La sostenibile leggerezza della parola

IO L'8 OGNI GIORNO

Lo sapeva bene Italo Calvino: La mia operazione è stata il più delle volte una sottrazione di peso; ho cercato di togliere peso ora alle figure umane, ora ai corpi celesti, ora alle città; soprattutto ho cercato di togliere peso alla struttura del racconto e al linguaggio.
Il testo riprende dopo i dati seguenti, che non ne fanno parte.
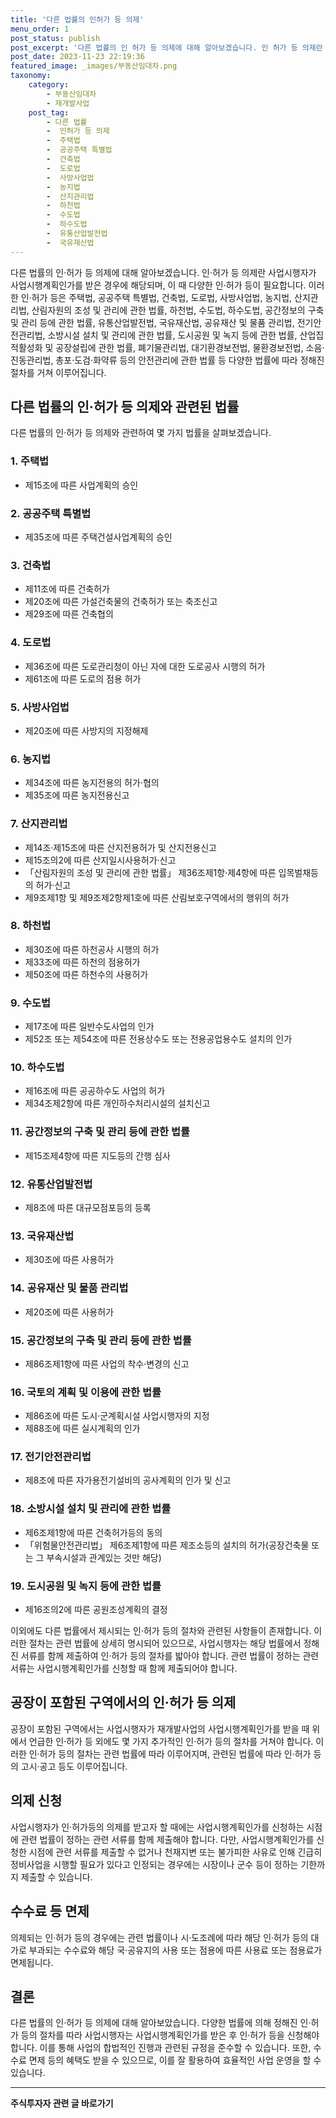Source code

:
 ```yaml
---
title: '다른 법률의 인허가 등 의제'
menu_order: 1
post_status: publish
post_excerpt: '다른 법률의 인 허가 등 의제에 대해 알아보겠습니다. 인 허가 등 의제란 사업시행자가 사업시행계획인가를 받은 경우에 해당되며, 이 때 다양한 인 허가 등이 필요합니다. 이러한 인 허가 등은 주택법, 공공주택 특별법, 건축법, 도로법, 사방사업법, 농지법, 산지관리법, 산림자원의 조성 및 관리에 관한 법률, 하천법, 수도법, 하수도법, 공간정보의 구축 및 관리 등에 관한 법률, 유통산업발전법, 국유재산법, 공유재산 및 물품 관리법, 전기안전관리법, 소방시설 설치 및 관리에 관한 법률, 도시공원 및 녹지 등에 관한 법률, 산업집적활성화 및 공장설립에 관한 법률, 폐기물관리법, 대기환경보전법, 물환경보전법, 소음 진동관리법, 총포 도검 화약류 등의 안전관리에 관한 법률 등 다양한 법률에 따라 정해진 절차를 거쳐 이루어집니다.'
post_date: 2023-11-23 22:19:36
featured_image: _images/부동산임대차.png
taxonomy:
    category:
        - 부동산임대차
        - 재개발사업
    post_tag:
        - 다른 법률
        -  인허가 등 의제
        -  주택법
        -  공공주택 특별법
        -  건축법
        -  도로법
        -  사방사업법
        -  농지법
        -  산지관리법
        -  하천법
        -  수도법
        -  하수도법
        -  유통산업발전법
        -  국유재산법
---
```



다른 법률의 인·허가 등 의제에 대해 알아보겠습니다. 인·허가 등 의제란 사업시행자가 사업시행계획인가를 받은 경우에 해당되며, 이 때 다양한 인·허가 등이 필요합니다. 이러한 인·허가 등은 주택법, 공공주택 특별법, 건축법, 도로법, 사방사업법, 농지법, 산지관리법, 산림자원의 조성 및 관리에 관한 법률, 하천법, 수도법, 하수도법, 공간정보의 구축 및 관리 등에 관한 법률, 유통산업발전법, 국유재산법, 공유재산 및 물품 관리법, 전기안전관리법, 소방시설 설치 및 관리에 관한 법률, 도시공원 및 녹지 등에 관한 법률, 산업집적활성화 및 공장설립에 관한 법률, 폐기물관리법, 대기환경보전법, 물환경보전법, 소음·진동관리법, 총포·도검·화약류 등의 안전관리에 관한 법률 등 다양한 법률에 따라 정해진 절차를 거쳐 이루어집니다.

## 다른 법률의 인·허가 등 의제와 관련된 법률

다른 법률의 인·허가 등 의제와 관련하여 몇 가지 법률을 살펴보겠습니다.

### 1. 주택법

- 제15조에 따른 사업계획의 승인

### 2. 공공주택 특별법

- 제35조에 따른 주택건설사업계획의 승인

### 3. 건축법

- 제11조에 따른 건축허가
- 제20조에 따른 가설건축물의 건축허가 또는 축조신고
- 제29조에 따른 건축협의

### 4. 도로법

- 제36조에 따른 도로관리청이 아닌 자에 대한 도로공사 시행의 허가
- 제61조에 따른 도로의 점용 허가

### 5. 사방사업법

- 제20조에 따른 사방지의 지정해제

### 6. 농지법

- 제34조에 따른 농지전용의 허가·협의
- 제35조에 따른 농지전용신고

### 7. 산지관리법

- 제14조·제15조에 따른 산지전용허가 및 산지전용신고
- 제15조의2에 따른 산지일시사용허가·신고
- 「산림자원의 조성 및 관리에 관한 법률」 제36조제1항·제4항에 따른 입목벌채등의 허가·신고
- 제9조제1항 및 제9조제2항제1호에 따른 산림보호구역에서의 행위의 허가

### 8. 하천법

- 제30조에 따른 하천공사 시행의 허가
- 제33조에 따른 하천의 점용허가
- 제50조에 따른 하천수의 사용허가

### 9. 수도법

- 제17조에 따른 일반수도사업의 인가
- 제52조 또는 제54조에 따른 전용상수도 또는 전용공업용수도 설치의 인가

### 10. 하수도법

- 제16조에 따른 공공하수도 사업의 허가
- 제34조제2항에 따른 개인하수처리시설의 설치신고

### 11. 공간정보의 구축 및 관리 등에 관한 법률

- 제15조제4항에 따른 지도등의 간행 심사

### 12. 유통산업발전법

- 제8조에 따른 대규모점포등의 등록

### 13. 국유재산법

- 제30조에 따른 사용허가

### 14. 공유재산 및 물품 관리법

- 제20조에 따른 사용허가

### 15. 공간정보의 구축 및 관리 등에 관한 법률

- 제86조제1항에 따른 사업의 착수·변경의 신고

### 16. 국토의 계획 및 이용에 관한 법률

- 제86조에 따른 도시·군계획시설 사업시행자의 지정
- 제88조에 따른 실시계획의 인가

### 17. 전기안전관리법

- 제8조에 따른 자가용전기설비의 공사계획의 인가 및 신고

### 18. 소방시설 설치 및 관리에 관한 법률

- 제6조제1항에 따른 건축허가등의 동의
- 「위험물안전관리법」 제6조제1항에 따른 제조소등의 설치의 허가(공장건축물 또는 그 부속시설과 관계있는 것만 해당)

### 19. 도시공원 및 녹지 등에 관한 법률

- 제16조의2에 따른 공원조성계획의 결정

이외에도 다른 법률에서 제시되는 인·허가 등의 절차와 관련된 사항들이 존재합니다. 이러한 절차는 관련 법률에 상세히 명시되어 있으므로, 사업시행자는 해당 법률에서 정해진 서류를 함께 제출하여 인·허가 등의 절차를 밟아야 합니다. 관련 법률이 정하는 관련 서류는 사업시행계획인가를 신청할 때 함께 제출되어야 합니다.

## 공장이 포함된 구역에서의 인·허가 등 의제

공장이 포함된 구역에서는 사업시행자가 재개발사업의 사업시행계획인가를 받을 때 위에서 언급한 인·허가 등 외에도 몇 가지 추가적인 인·허가 등의 절차를 거쳐야 합니다. 이러한 인·허가 등의 절차는 관련 법률에 따라 이루어지며, 관련된 법률에 따라 인·허가 등의 고시·공고 등도 이루어집니다.

## 의제 신청

사업시행자가 인·허가등의 의제를 받고자 할 때에는 사업시행계획인가를 신청하는 시점에 관련 법률이 정하는 관련 서류를 함께 제출해야 합니다. 다만, 사업시행계획인가를 신청한 시점에 관련 서류를 제출할 수 없거나 천재지변 또는 불가피한 사유로 인해 긴급히 정비사업을 시행할 필요가 있다고 인정되는 경우에는 시장이나 군수 등이 정하는 기한까지 제출할 수 있습니다.

## 수수료 등 면제

의제되는 인·허가 등의 경우에는 관련 법률이나 시·도조례에 따라 해당 인·허가 등의 대가로 부과되는 수수료와 해당 국·공유지의 사용 또는 점용에 따른 사용료 또는 점용료가 면제됩니다.

## 결론

다른 법률의 인·허가 등 의제에 대해 알아보았습니다. 다양한 법률에 의해 정해진 인·허가 등의 절차를 따라 사업시행자는 사업시행계획인가를 받은 후 인·허가 등을 신청해야 합니다. 이를 통해 사업의 합법적인 진행과 관련된 규정을 준수할 수 있습니다. 또한, 수수료 면제 등의 혜택도 받을 수 있으므로, 이를 잘 활용하여 효율적인 사업 운영을 할 수 있습니다.
<!-- wp:separator -->
<hr class="wp-block-separator has-alpha-channel-opacity"/>
<!-- /wp:separator -->

<!-- wp:group {"backgroundColor":"base","layout":{"type":"constrained"}} -->
<div class="wp-block-group has-base-background-color has-background"><!-- wp:paragraph {"align":"center","fontSize":"medium"} -->
<p class="has-text-align-center has-large-font-size"><strong>주식투자자 관련 글 바로가기</strong></p>
<!-- /wp:paragraph -->


<!-- wp:latest-posts
{"categories":[{"id":15119,"count":19,"description":"","link":"https://uknowlaw.com/category/%ec%a3%bc%ec%8b%9d%ed%88%ac%ec%9e%90%ec%9e%90/","name":"주식투자자","slug":"주식투자자","taxonomy":"category","parent":0,"meta":[],"_links":{"self":[{"href":"https://uknowlaw.com/wp-json/wp/v2/categories/15119"}],"collection":[{"href":"https://uknowlaw.com/wp-json/wp/v2/categories"}],"about":[{"href":"https://uknowlaw.com/wp-json/wp/v2/taxonomies/category"}],"wp:post_type":[{"href":"https://uknowlaw.com/wp-json/wp/v2/posts?categories=15119"}],"curies":[{"name":"wp","href":"https://api.w.org/{rel}","templated":true}]}}],"postsToShow":100,"excerptLength":28,"postLayout":"grid","columns":2,"featuredImageAlign":"left","featuredImageSizeSlug":"large","fontSize":"small"} /--></div>
<!-- /wp:group -->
Leggerezza, ecco cosa rende un testo, e così un messaggio, davvero incisivo. Non sono gli aggettivi, i termini altisonanti, ma il semplice contatto con la realtà della parola. Ed ecco che ancora riesco a stupirmi, quando nell’insieme delle pubblicità troppo spesso “gridate”, trovo un esempio come questo: la nostra lingua è in se stessa creativa, se l’ascoltiamo lo saremo anche noi.